### TO DO
What you give must be exactly the lines of the material from the first through the line that contains "Prawie 1/3 chorych", inclusive, and no others.

□ □ □ □ □ □ □

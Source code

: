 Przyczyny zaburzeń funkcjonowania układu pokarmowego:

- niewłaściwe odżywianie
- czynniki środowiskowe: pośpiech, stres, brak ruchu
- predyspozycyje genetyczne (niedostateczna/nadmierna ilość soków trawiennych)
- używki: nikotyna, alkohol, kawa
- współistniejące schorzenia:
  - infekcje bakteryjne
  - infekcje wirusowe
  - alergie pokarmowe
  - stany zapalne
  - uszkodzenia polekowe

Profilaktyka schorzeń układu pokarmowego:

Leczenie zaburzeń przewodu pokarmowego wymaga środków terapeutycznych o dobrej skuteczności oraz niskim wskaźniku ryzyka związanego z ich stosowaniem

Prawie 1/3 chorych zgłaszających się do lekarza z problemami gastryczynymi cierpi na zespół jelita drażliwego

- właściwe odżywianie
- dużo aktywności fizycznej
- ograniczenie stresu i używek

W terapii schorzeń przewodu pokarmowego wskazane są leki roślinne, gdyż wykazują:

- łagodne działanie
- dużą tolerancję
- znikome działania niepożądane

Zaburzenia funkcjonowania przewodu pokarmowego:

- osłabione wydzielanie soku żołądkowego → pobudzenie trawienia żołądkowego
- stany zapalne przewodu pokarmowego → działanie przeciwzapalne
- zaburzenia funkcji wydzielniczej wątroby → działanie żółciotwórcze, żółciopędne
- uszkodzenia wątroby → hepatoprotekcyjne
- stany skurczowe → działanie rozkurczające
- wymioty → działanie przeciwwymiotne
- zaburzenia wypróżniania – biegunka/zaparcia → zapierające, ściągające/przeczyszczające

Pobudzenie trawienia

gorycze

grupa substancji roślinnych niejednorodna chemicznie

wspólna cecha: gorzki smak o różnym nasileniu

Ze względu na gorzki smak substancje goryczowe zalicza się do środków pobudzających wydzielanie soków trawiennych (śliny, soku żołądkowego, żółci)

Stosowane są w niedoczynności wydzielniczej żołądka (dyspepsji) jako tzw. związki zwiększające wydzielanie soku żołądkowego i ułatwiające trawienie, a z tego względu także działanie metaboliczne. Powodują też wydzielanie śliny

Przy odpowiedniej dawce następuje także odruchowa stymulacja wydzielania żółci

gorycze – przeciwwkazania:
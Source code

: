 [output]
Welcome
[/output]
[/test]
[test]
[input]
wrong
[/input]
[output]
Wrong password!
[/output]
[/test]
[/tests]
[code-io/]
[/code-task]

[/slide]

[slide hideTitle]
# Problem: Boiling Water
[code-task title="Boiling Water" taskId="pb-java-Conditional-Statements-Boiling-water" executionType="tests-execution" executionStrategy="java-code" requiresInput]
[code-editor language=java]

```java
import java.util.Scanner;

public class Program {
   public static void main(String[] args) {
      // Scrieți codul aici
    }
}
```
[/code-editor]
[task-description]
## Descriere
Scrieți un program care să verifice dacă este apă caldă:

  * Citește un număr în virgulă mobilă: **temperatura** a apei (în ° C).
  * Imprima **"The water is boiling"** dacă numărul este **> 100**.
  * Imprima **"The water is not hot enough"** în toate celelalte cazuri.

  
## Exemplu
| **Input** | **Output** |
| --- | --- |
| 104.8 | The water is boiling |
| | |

□ □ □ □ □ □ □

### SOLUTION FOR THIS PROBLEM
Source code

: Przyczyny zaburzeń funkcjonowania układu pokarmowego:

- niewłaściwe odżywianie
- czynniki środowiskowe: pośpiech, stres, brak ruchu
- predyspozycyje genetyczne (niedostateczna/nadmierna ilość soków trawiennych)
- używki: nikotyna, alkohol, kawa
- współistniejące schorzenia:
  - infekcje bakteryjne
  - infekcje wirusowe
  - alergie pokarmowe
  - stany zapalne
  - uszkodzenia polekowe

Profilaktyka schorzeń układu pokarmowego:

Leczenie zaburzeń przewodu pokarmowego wymaga środków terapeutycznych o dobrej skuteczności oraz niskim wskaźniku ryzyka związanego z ich stosowaniem

Prawie 1/3 chorych zgłaszających się do lekarza z problemami gastryczynymi cierpi na zespół jelita drażliwego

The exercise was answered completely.